*Your instructions*.
Which lines run from the line with "计划，缩短产品实现到推广应用的时间，为客户提供更有效的服务。" through the line with "进一步开展企业文化核心价值观" in the entries below? Print them exactly, both ends included, and nothing more.

*Provided entries*.
========================================================================
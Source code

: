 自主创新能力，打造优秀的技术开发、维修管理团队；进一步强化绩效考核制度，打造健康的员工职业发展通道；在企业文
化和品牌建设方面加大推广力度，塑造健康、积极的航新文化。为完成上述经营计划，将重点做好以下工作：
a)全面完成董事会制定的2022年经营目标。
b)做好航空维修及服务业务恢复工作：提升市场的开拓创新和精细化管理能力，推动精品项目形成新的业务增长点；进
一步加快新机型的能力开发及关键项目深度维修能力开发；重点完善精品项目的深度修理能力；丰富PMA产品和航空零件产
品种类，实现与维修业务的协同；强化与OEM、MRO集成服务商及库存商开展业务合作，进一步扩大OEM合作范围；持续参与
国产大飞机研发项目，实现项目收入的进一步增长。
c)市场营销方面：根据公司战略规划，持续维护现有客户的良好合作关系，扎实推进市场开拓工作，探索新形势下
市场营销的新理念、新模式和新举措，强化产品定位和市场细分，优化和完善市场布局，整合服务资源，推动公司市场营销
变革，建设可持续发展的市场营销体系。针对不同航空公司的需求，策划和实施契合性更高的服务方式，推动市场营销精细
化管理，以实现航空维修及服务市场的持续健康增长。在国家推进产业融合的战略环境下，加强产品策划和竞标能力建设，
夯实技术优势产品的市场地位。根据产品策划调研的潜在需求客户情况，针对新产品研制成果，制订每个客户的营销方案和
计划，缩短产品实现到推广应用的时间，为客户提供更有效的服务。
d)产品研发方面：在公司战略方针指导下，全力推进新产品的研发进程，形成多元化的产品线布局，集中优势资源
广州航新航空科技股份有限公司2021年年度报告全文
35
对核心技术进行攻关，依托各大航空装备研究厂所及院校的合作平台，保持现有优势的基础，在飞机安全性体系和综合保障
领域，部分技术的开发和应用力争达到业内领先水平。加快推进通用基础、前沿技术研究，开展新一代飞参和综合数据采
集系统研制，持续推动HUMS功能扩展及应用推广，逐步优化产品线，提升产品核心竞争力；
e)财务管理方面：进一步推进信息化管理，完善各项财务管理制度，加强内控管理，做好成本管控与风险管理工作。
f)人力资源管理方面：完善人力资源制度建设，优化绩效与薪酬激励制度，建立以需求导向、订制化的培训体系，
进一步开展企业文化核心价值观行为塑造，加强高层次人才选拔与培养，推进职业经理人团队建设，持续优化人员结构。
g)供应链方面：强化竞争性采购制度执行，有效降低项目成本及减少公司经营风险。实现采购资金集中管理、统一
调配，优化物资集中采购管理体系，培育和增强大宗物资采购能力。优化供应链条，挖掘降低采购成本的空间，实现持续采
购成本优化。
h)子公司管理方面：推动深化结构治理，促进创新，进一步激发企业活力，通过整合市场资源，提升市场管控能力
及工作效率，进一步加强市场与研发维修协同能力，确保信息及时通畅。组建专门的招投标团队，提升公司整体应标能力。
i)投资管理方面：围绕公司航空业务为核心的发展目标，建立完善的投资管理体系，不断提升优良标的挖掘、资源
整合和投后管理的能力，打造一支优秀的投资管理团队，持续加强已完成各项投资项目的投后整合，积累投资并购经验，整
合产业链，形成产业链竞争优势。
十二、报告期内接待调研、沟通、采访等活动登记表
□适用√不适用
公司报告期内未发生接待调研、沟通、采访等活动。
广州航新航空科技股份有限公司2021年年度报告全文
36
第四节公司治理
========================================================================
*Your solution*.
计划，缩短产品实现到推广应用的时间，为客户提供更有效的服务。
d)产品研发方面：在公司战略方针指导下，全力推进新产品的研发进程，形成多元化的产品线布局，集中优势资源
广州航新航空科技股份有限公司2021年年度报告全文
35
对核心技术进行攻关，依托各大航空装备研究厂所及院校的合作平台，保持现有优势的基础，在飞机安全性体系和综合保障
领域，部分技术的开发和应用力争达到业内领先水平。加快推进通用基础、前沿技术研究，开展新一代飞参和综合数据采
集系统研制，持续推动HUMS功能扩展及应用推广，逐步优化产品线，提升产品核心竞争力；
e)财务管理方面：进一步推进信息化管理，完善各项财务管理制度，加强内控管理，做好成本管控与风险管理工作。
f)人力资源管理方面：完善人力资源制度建设，优化绩效与薪酬激励制度，建立以需求导向、订制化的培训体系，
进一步开展企业文化核心价值观行为塑造，加强高层次人才选拔与培养，推进职业经理人团队建设，持续优化人员结构。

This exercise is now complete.